- AIM OF THE TASK -
Print the listing below exactly as written.

- SUPPLIED RECORDS -

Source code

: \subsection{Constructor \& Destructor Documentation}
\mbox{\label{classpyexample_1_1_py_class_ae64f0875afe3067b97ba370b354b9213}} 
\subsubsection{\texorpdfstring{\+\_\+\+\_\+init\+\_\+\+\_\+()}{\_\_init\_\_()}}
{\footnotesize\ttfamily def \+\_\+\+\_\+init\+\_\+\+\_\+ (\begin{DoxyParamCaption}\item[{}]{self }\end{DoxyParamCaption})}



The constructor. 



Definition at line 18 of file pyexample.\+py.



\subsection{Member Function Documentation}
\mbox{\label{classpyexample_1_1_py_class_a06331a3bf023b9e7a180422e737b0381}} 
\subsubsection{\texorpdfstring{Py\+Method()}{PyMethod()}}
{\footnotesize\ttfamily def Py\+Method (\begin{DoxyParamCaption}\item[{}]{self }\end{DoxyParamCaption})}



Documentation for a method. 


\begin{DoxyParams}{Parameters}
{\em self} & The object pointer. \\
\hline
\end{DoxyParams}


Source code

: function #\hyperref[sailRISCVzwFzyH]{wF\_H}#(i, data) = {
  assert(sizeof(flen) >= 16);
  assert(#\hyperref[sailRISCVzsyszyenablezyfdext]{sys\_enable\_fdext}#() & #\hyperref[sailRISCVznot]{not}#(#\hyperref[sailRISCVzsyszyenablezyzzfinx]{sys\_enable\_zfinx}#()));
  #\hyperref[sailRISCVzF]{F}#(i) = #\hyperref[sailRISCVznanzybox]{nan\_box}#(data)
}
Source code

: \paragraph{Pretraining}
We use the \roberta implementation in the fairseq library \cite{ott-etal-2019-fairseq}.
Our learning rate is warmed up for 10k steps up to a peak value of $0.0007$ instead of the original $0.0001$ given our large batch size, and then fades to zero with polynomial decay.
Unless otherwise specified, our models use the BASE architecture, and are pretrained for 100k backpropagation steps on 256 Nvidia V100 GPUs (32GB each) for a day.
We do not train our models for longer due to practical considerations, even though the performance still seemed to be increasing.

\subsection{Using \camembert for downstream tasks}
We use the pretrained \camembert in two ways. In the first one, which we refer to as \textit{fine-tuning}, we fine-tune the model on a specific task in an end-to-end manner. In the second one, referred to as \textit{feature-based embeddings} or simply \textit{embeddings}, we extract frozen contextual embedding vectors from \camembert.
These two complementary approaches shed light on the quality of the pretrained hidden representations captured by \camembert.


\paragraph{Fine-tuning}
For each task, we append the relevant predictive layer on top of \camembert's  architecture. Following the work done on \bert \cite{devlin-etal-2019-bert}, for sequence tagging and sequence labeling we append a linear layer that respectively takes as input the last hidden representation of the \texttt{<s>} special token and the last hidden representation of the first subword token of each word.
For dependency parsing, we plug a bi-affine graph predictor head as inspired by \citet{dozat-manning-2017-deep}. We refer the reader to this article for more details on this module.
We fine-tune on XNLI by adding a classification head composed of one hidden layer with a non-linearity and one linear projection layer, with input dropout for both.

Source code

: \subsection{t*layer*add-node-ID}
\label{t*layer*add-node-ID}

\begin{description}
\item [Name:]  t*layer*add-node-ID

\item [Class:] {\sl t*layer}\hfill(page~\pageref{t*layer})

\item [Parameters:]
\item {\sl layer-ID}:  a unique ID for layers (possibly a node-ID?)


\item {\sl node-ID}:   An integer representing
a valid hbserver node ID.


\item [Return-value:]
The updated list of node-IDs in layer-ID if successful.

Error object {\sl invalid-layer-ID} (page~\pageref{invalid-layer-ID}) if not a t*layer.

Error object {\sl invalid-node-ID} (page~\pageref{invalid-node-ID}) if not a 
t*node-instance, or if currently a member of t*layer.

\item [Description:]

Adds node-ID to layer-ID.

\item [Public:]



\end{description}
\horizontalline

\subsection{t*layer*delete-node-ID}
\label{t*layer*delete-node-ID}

- TASK ANSWER -
Source code

: \subsection{Constructor \& Destructor Documentation}
\mbox{\label{classpyexample_1_1_py_class_ae64f0875afe3067b97ba370b354b9213}} 
\subsubsection{\texorpdfstring{\+\_\+\+\_\+init\+\_\+\+\_\+()}{\_\_init\_\_()}}
{\footnotesize\ttfamily def \+\_\+\+\_\+init\+\_\+\+\_\+ (\begin{DoxyParamCaption}\item[{}]{self }\end{DoxyParamCaption})}



The constructor. 



Definition at line 18 of file pyexample.\+py.



\subsection{Member Function Documentation}
\mbox{\label{classpyexample_1_1_py_class_a06331a3bf023b9e7a180422e737b0381}} 
\subsubsection{\texorpdfstring{Py\+Method()}{PyMethod()}}
{\footnotesize\ttfamily def Py\+Method (\begin{DoxyParamCaption}\item[{}]{self }\end{DoxyParamCaption})}



Documentation for a method. 


\begin{DoxyParams}{Parameters}
{\em self} & The object pointer. \\
\hline
\end{DoxyParams}


Source code

: function #\hyperref[sailRISCVzwFzyH]{wF\_H}#(i, data) = {
  assert(sizeof(flen) >= 16);
  assert(#\hyperref[sailRISCVzsyszyenablezyfdext]{sys\_enable\_fdext}#() & #\hyperref[sailRISCVznot]{not}#(#\hyperref[sailRISCVzsyszyenablezyzzfinx]{sys\_enable\_zfinx}#()));
  #\hyperref[sailRISCVzF]{F}#(i) = #\hyperref[sailRISCVznanzybox]{nan\_box}#(data)
}
Source code

: \paragraph{Pretraining}
We use the \roberta implementation in the fairseq library \cite{ott-etal-2019-fairseq}.
Our learning rate is warmed up for 10k steps up to a peak value of $0.0007$ instead of the original $0.0001$ given our large batch size, and then fades to zero with polynomial decay.
Unless otherwise specified, our models use the BASE architecture, and are pretrained for 100k backpropagation steps on 256 Nvidia V100 GPUs (32GB each) for a day.
We do not train our models for longer due to practical considerations, even though the performance still seemed to be increasing.

\subsection{Using \camembert for downstream tasks}
We use the pretrained \camembert in two ways. In the first one, which we refer to as \textit{fine-tuning}, we fine-tune the model on a specific task in an end-to-end manner. In the second one, referred to as \textit{feature-based embeddings} or simply \textit{embeddings}, we extract frozen contextual embedding vectors from \camembert.
These two complementary approaches shed light on the quality of the pretrained hidden representations captured by \camembert.


\paragraph{Fine-tuning}
For each task, we append the relevant predictive layer on top of \camembert's  architecture. Following the work done on \bert \cite{devlin-etal-2019-bert}, for sequence tagging and sequence labeling we append a linear layer that respectively takes as input the last hidden representation of the \texttt{<s>} special token and the last hidden representation of the first subword token of each word.
For dependency parsing, we plug a bi-affine graph predictor head as inspired by \citet{dozat-manning-2017-deep}. We refer the reader to this article for more details on this module.
We fine-tune on XNLI by adding a classification head composed of one hidden layer with a non-linearity and one linear projection layer, with input dropout for both.

Source code

: \subsection{t*layer*add-node-ID}
\label{t*layer*add-node-ID}

\begin{description}
\item [Name:]  t*layer*add-node-ID

\item [Class:] {\sl t*layer}\hfill(page~\pageref{t*layer})

\item [Parameters:]
\item {\sl layer-ID}:  a unique ID for layers (possibly a node-ID?)


\item {\sl node-ID}:   An integer representing
a valid hbserver node ID.


\item [Return-value:]
The updated list of node-IDs in layer-ID if successful.

Error object {\sl invalid-layer-ID} (page~\pageref{invalid-layer-ID}) if not a t*layer.

Error object {\sl invalid-node-ID} (page~\pageref{invalid-node-ID}) if not a 
t*node-instance, or if currently a member of t*layer.

\item [Description:]

Adds node-ID to layer-ID.

\item [Public:]



\end{description}
\horizontalline

\subsection{t*layer*delete-node-ID}
\label{t*layer*delete-node-ID}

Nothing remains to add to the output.